The departure of Cristiano Ronaldo from Manchester United at the end of last season changed Rooney’s role on the pitch and the arrival of baby son Kai in November changed his life off it. He has been in superb form ahead of the World Cup and will vie with Ronaldo of Portugal, as well as Lionel Messi of Argentina, Fernando Torres of Spain and Brazil’s Kaka to be the leading light of the tournament and bring home the trophy.
“I hope to do better than them because, if that happens, then England have to win the World Cup so I will be happy on both fronts,” said Rooney after being named the Professional Footballers Association Player of the Year at the end of April. The Footballer of the Year award, voted for by the country’s football writers, followed a few days later and added to the happiness in both his private and professional life. The 24-year-old remains as brave and strong as when he made his debut for Everton aged 16.

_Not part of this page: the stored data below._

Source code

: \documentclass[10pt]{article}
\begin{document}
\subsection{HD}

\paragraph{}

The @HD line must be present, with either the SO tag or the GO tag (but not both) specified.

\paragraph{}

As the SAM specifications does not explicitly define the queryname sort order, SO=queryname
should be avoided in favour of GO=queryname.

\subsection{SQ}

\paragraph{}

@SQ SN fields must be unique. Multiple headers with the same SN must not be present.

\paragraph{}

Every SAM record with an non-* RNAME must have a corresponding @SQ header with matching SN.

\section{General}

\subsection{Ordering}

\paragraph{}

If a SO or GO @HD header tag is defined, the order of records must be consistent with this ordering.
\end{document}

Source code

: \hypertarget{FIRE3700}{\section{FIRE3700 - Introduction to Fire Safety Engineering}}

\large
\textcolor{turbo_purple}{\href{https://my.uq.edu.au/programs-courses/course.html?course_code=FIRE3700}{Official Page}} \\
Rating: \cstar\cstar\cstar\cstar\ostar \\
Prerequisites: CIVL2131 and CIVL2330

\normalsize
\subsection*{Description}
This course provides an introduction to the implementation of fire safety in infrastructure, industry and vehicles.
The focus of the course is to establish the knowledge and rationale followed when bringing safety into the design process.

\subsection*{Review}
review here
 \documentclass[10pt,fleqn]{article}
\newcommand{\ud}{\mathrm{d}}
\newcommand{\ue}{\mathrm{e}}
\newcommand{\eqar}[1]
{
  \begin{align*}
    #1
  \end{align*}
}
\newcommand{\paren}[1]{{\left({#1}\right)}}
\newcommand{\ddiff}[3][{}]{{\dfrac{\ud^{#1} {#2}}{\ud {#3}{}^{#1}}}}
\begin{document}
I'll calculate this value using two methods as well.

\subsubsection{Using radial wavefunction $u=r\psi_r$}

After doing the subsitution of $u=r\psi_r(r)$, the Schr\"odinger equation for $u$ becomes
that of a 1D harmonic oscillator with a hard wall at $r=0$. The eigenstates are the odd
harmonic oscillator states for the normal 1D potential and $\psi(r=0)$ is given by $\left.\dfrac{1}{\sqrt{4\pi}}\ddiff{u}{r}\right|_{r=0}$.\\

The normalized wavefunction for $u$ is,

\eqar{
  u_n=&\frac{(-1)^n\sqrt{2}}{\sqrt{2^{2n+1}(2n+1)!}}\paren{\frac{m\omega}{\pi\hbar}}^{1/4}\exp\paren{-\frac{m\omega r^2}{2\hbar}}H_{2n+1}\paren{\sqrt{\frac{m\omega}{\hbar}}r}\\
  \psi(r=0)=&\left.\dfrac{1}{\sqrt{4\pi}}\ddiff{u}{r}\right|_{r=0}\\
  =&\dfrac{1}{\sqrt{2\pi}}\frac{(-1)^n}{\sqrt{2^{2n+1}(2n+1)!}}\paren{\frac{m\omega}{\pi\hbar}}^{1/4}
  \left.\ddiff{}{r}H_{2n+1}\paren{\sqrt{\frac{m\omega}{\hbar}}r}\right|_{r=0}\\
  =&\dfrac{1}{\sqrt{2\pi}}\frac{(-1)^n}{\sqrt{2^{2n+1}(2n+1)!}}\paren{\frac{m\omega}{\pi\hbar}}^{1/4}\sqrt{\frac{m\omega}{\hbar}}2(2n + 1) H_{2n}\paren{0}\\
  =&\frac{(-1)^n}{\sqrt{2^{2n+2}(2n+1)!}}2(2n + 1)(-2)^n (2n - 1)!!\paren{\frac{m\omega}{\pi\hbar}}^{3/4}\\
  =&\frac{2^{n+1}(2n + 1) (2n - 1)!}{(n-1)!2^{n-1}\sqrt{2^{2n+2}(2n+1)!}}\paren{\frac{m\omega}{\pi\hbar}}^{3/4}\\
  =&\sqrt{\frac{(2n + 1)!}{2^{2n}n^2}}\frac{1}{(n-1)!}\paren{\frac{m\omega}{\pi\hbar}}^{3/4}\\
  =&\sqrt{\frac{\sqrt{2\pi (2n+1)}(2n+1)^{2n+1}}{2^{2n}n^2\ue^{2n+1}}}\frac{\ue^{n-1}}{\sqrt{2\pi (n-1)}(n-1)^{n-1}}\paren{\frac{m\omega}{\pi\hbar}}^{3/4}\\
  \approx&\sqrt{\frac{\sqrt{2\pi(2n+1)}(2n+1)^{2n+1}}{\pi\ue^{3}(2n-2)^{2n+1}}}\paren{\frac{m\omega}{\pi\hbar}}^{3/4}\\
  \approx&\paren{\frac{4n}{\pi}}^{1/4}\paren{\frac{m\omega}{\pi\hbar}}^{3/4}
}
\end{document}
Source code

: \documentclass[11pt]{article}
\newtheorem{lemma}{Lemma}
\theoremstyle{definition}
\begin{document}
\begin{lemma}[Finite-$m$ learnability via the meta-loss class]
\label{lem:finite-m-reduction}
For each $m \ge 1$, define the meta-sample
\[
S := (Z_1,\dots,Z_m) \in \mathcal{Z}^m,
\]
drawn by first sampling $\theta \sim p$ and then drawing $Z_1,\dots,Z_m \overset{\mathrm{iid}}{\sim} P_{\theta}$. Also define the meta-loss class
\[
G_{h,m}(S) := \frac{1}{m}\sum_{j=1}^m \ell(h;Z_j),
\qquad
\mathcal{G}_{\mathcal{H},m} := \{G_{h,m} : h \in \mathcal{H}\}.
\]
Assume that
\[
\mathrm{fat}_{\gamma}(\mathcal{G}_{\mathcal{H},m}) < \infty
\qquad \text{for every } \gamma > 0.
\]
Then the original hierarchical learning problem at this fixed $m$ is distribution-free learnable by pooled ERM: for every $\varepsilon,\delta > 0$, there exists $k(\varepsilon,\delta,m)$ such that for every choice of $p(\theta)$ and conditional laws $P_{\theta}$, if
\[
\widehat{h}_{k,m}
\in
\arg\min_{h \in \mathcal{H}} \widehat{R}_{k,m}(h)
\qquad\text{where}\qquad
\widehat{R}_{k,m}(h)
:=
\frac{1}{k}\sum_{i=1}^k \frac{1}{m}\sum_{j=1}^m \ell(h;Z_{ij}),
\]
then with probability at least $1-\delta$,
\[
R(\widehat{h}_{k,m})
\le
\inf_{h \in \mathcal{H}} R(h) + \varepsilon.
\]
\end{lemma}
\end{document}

Ronaldo’s departure from Old Trafford meant Rooney’s role for United changed from one of a deep-lying forward looking to bring others into play into an out-and-out striker. He scored 34 goals for United in all competitions this season but remained effective as a creator of chances and a scorer of breathtaking goals.
‘Quants’ predict English domination
England will win the World Cup this summer after overcoming their traditional Achilles heel to beat Spain on penalties in the final, according to “lighthearted” analysis by J P Morgan. The US bank’s number crunchers have applied complex quantitative analysis – more normally used to assess investment opportunities – with J P Morgan saying Brazil are the strongest team but predicts they will crash out to the Netherlands after a penalty shootout in the quarter-finals.
The model sees Rooney’s England, then, knocking out the Dutch in the semi-finals before conquering Spain in the final, winning in a penalty shootout - the method which has so often been their downfall. Set out in a 69-page report, the model uses the straightforward bookmakers’ odds and FIFA rankings and measures factors such as price trends and investors’ sentiment. The two analysts who came up with the model, Matthew Burgess and Marco Dion, said it was just “an ideal opportunity to lightheartedly explain quantitative techniques”.
Exhaustion will hit England– Ferguson
United’s manager Sir Alex Ferguson, though, disagrees and said that England’s bid for glory at the World Cup will be hurt by the exhaustion of their players after a long season of fast-paced Premier League football.“Every game Manchester United play is a Cup final,” Ferguson told reporters at a news conference promoting Manchester United’s four-game North American summer tour. “You have to say the number of games, particularly at our level, is exhausting.”
Published in the Express Tribune, May 20th, 2010.